2
$\begingroup$

we collect a lot of data on a daily basis via an API, and part of this data includes fields that represent sample means. Specifically, we get provided with a sample mean and the sample size, lets call them avg_pos and impressions. If you can't tell yet, the domain is advertising, avg_pos tells us the average position our ad showed in over the period of a day, and impressions tells us how many impressions we got (the size of the sample used for avg_pos).

Now, suppose I want to get the average position for a 30 day period — we only have available to us 30 avg_pos values and 30 impressions values. The sum of impressions is the amount of impressions over the entire period.

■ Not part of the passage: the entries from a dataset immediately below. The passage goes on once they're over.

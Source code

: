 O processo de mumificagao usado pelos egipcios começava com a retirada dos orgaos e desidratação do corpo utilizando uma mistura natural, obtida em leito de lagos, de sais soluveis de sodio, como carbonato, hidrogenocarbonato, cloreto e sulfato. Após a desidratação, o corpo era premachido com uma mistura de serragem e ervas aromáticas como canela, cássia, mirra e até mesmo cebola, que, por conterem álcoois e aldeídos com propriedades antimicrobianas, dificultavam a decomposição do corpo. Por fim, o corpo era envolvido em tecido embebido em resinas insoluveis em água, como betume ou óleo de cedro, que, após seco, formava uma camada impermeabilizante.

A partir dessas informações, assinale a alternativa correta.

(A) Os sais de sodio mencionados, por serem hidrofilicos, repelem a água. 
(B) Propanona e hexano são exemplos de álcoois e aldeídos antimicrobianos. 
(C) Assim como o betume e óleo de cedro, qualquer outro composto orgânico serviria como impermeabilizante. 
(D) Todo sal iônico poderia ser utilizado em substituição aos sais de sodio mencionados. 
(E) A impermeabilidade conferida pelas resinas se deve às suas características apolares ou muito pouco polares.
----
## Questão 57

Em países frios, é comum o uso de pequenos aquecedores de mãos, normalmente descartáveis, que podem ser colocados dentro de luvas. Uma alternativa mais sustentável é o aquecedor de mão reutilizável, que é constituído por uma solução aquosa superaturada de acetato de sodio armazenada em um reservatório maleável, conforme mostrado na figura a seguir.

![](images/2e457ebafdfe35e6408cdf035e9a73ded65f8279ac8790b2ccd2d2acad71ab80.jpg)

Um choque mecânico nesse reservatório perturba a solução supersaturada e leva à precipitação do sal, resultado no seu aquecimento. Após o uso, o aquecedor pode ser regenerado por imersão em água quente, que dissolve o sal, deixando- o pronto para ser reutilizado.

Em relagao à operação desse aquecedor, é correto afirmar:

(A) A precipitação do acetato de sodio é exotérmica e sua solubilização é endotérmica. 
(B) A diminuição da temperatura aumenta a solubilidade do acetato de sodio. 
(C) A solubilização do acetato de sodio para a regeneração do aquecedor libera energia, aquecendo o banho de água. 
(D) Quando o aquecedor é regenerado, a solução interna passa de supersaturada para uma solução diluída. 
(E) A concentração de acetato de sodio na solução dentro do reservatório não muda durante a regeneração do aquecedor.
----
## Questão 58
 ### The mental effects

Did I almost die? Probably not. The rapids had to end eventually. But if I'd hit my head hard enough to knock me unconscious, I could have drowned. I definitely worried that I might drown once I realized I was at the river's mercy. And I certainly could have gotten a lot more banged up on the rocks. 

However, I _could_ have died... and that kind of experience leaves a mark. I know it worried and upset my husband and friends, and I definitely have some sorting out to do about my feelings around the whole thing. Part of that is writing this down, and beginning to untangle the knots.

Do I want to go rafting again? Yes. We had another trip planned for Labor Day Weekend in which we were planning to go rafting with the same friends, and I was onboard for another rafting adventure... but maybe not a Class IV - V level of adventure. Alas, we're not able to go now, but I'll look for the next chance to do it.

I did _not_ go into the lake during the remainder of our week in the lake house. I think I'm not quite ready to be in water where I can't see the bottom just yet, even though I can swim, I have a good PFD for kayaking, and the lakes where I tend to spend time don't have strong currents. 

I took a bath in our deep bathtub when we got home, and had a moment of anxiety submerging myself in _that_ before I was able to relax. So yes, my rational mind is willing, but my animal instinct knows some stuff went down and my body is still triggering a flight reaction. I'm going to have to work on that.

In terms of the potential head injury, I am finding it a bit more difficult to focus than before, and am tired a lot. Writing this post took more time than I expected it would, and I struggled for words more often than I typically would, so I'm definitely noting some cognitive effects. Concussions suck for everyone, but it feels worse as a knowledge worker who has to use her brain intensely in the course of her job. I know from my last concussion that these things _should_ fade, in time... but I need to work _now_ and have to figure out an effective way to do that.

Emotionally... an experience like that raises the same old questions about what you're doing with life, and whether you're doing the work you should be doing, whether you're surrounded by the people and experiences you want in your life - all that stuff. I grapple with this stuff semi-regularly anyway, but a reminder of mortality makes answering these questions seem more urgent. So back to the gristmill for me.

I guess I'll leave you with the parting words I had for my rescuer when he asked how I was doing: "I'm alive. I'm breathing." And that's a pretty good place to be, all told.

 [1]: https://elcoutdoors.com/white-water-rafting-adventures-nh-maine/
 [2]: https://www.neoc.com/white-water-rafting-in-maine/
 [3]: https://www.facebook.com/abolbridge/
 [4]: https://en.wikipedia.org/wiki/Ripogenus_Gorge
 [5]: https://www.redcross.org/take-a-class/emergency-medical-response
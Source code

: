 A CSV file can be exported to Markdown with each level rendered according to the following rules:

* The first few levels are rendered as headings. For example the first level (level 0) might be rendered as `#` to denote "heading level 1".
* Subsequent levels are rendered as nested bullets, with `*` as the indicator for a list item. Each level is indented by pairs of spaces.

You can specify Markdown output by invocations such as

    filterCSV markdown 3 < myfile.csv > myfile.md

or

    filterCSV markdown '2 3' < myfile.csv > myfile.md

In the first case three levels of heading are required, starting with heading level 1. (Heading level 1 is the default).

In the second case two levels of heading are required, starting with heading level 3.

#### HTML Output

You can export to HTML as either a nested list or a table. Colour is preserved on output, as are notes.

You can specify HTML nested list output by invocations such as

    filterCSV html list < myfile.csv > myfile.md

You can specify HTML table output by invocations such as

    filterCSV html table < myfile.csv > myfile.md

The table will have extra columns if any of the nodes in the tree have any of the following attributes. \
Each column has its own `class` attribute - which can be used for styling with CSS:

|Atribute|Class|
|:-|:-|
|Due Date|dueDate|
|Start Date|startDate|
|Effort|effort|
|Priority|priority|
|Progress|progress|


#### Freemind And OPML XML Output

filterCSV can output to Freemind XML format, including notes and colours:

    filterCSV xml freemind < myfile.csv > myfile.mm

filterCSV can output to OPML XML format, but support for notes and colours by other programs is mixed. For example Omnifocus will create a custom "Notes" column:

Question: intuitively I think one way to estimate the 30 day average position would be to do something like:

$$ total\_impressions = \sum impressions \\ \sum avg\_pos * \frac{impressions}{total\_impressions} $$

Can someone explain the implications of this approach, and when it is likely to be accurate and when it is not? I assume its accuracy will depend on how normally distributed all the position values are that make up the avg_pos sample means.

1 Answers 1

0

Your formula is exactly right and completely accurate (up to rounding error). If I get some number of observations each day, I will get exactly the same answer whether I wait to the end of the month and then average them all, or average them each day and then calculate a weighted average of my daily averages at the end of the month, which is what you're doing. This is because of linearity of expectations.